Le Phare : Quelles sont les actions que mène la Mission Eupol RD Congo à l’Est ?

S.I. Adilio Custodio :  Nous sommes concentrés sur plusieurs activités : la formation des formateurs, la mise en place des unités de protection de la femme et des enfants, la lutte contre les violences sexuelles et la protection du genre. Nous travaillons avec beaucoup des structures spécialisées locales, nationales et internationales dont des ONG. Nous disposons de la technicité dans le cadre de la formation contre les violences sexuelles. Une cartographie établie par la Mission des Nations Unies permet de réaliser l’ampleur du phénomène. Voilà pourquoi avec l’aide des partenaires, il va falloir étendre le réseau de la Police technique et scientifique à l’Est.

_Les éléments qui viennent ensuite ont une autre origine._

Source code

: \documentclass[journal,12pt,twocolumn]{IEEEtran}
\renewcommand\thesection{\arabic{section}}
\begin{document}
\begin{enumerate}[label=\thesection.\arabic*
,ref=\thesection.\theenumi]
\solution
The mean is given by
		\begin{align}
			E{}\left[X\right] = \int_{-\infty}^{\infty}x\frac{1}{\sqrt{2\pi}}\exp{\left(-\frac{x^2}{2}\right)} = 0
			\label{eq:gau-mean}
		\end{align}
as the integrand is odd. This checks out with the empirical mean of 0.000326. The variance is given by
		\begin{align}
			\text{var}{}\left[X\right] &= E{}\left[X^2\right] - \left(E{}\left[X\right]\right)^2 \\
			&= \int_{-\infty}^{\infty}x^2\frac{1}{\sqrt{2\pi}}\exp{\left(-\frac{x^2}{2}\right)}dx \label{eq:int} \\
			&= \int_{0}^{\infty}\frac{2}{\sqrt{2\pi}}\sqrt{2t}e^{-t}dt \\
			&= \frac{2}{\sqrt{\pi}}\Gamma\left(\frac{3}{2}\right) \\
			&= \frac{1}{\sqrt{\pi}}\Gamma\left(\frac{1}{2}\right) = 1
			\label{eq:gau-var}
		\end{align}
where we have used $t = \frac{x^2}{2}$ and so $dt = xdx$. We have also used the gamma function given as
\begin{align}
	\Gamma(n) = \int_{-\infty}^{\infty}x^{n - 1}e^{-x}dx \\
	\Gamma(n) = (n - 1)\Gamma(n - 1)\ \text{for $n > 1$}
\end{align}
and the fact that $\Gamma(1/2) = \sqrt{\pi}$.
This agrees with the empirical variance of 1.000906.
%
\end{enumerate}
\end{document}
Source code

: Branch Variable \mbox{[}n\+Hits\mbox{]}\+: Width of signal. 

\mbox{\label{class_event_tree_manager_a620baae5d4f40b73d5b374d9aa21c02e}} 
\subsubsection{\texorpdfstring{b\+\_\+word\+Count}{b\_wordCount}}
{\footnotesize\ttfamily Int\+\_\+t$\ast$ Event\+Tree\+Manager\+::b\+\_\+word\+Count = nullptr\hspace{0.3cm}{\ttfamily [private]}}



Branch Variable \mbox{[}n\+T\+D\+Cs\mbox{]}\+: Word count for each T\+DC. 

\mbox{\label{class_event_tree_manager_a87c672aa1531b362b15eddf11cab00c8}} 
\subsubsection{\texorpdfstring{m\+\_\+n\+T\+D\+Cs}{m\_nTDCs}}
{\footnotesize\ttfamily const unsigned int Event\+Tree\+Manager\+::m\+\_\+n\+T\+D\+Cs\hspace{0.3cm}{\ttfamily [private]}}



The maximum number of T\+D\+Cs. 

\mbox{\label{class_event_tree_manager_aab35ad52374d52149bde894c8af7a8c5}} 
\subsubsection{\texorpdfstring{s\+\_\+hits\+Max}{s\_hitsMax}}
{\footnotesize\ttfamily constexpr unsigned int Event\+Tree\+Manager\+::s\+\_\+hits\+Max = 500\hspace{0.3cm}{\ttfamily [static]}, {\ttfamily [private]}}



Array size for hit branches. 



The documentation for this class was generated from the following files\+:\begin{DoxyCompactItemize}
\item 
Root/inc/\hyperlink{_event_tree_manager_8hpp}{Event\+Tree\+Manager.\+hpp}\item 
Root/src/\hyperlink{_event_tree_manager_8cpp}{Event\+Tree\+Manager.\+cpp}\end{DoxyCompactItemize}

            A Kinshasa, la Mission Eupol RD Congo a mis en place la Police de recherche et d’intervention. Cette unité déjà formée, doit être utilisée dans le cadre de la lutte contre les violences urbaines ( Les Kuluna). 

Le Phare : Quel est dernier mot sur le projet de loi sur la réforme ?

S.I. Adilio Custodio : La police est un organe de la sécurité.  La loi sur la réforme est essentielle. En RD Congo, les choses doivent marcher comme partout ailleurs. Dans d’autres pays, l’on dispose de trois lois particulières. Pour l’armée, nous avons la loi de la défense nationale. Pour la police, il y a la loi de la sécurité intérieure et pour les services de renseignements, la loi de fonctionnement des services de renseignements. Ces différentes lois définissent les compétences des uns et des autres, délimitent leurs attributions.

            Il serait dommage que tout le monde puisse faire tout. Une bonne réforme, à mon avis, doit pouvoir résorber ce gap.  Pour l’application des lois, il faut de la volonté. Et il faut créer cette volonté pour faire avancer les choses. 

                                                                           J.R.T.